Automating image collection

Posted by @afiaka87

Collecting images enables us to customize powerful machine learning models in new and exciting ways. For example, some of text-to-image models on Replicate can be steered using an existing image. This capability is great for when we want to steer vision models toward a particular scene or aesthetic, but it requires that we have example images of our own.

I’m Clay, a member of LAION and of the team at Replicate. In this post, I’m going to show you how to use a pip package called clip-retrieval to collect hundreds of images (and captions) from the LAION-5B dataset. We’ll look at how to collect images that either match a text description or have a similar style to some existing images.

clip-retrieval was developed by a fellow member of LAION, Romain Beaumont. It works by embedding the billions of images and captions in the LAION dataset with CLIP. Using the magic of k-NN and autofaiss, we can create an in-memory index over these embeddings with fairly fast retrieval times. If you’re interested in how this works on a technical level, I recommend reading Romain’s article “Semantic search with embeddings: index anything”.

Getting started

Let’s get started by installing clip-retrieval:

pip install clip-retrieval

lets us query pre-built CLIP faiss indexes using the class ClipRetrieval.ClipClient. By default, queries are sent to the free, hosted knn index over LAION-5B built by LAION-AI.

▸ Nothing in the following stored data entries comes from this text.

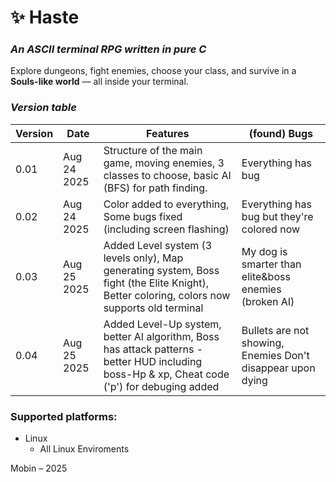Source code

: # ✨ Haste
### *An ASCII terminal RPG written in pure C*

Explore dungeons, fight enemies, choose your class, and survive in a **Souls-like world** — all inside your terminal.  



### *Version table*
| Version | Date |                     Features                     | (found) Bugs |
|---------|------|--------------------------------------------------|-------------|
| 0.01    | Aug 24 2025  | Structure of the main game, moving enemies, 3 classes to choose, basic AI (BFS) for path finding. | Everything has bug |
| 0.02    | Aug 24 2025  | Color added to everything, Some bugs fixed (including screen flashing) | Everything has bug but they're colored now |
| 0.03    | Aug 25 2025  | Added Level system (3 levels only), Map generating system, Boss fight (the Elite Knight), Better coloring, colors now supports old terminal| My dog is smarter than elite&boss enemies (broken AI) |
| 0.04    | Aug 25 2025  | Added Level-Up system, better AI algorithm, Boss has attack patterns - better HUD including boss-Hp & xp,  Cheat code ('p') for debuging added | Bullets are not showing, Enemies Don't disappear upon dying|




### Supported platforms: 

* Linux
  * All Linux Enviroments





Mobin – 2025
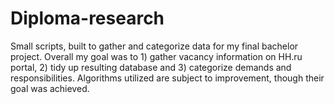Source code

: # Diploma-research
Small scripts, built to gather and categorize data for my final bachelor project. Overall my goal was to 1) gather vacancy information on HH.ru portal, 2) tidy up resulting database and 3) categorize demands and responsibilities. Algorithms utilized are subject to improvement, though their goal was achieved.
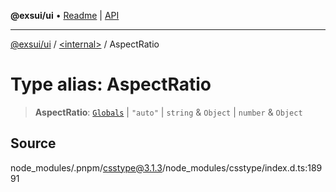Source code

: **@exsui/ui** • [Readme](../../README.md) \| [API](../../globals.md)

***

[@exsui/ui](../../README.md) / [\<internal\>](../README.md) / AspectRatio

# Type alias: AspectRatio

> **AspectRatio**: [`Globals`](Globals.md) \| `"auto"` \| `string` & `Object` \| `number` & `Object`

## Source

node\_modules/.pnpm/csstype@3.1.3/node\_modules/csstype/index.d.ts:18991

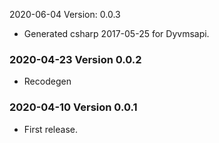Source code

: 2020-06-04 Version: 0.0.3
- Generated csharp 2017-05-25 for Dyvmsapi.

### 2020-04-23 Version 0.0.2
* Recodegen

### 2020-04-10 Version 0.0.1
* First release.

We can set a custom num_images to return. Let’s use 400 for now.

from clip_retrieval.clip_client import ClipClient, Modality

laion5b_search_client = ClipClient(
    url="https://knn5.laion.ai/knn-service", # url may change, check github.com/rom1504/clip-retrieval
    indice_name="laion5B",
    num_images=400,
)

Query LAION-5B with text

After getting set up, we can query the backend:

results = laion5b_search_client.query(text="fresh avocado, digital art")

The response will be a JSON array of results containing a caption, url, and similarity.

[
  {
    "caption": "Авокадо",
    "url": "https://t1.ftcdn.net/jpg/00/79/43/44/240_F_79434473_qNSi5WUEi8y3oFrwPjupQvxbUIzXY7mE.jpg",
    "id": 4540616960,
    "similarity": 0.5977489948272705
  } // ...more results
]

avocado

the second result for “fresh avocado, digital art”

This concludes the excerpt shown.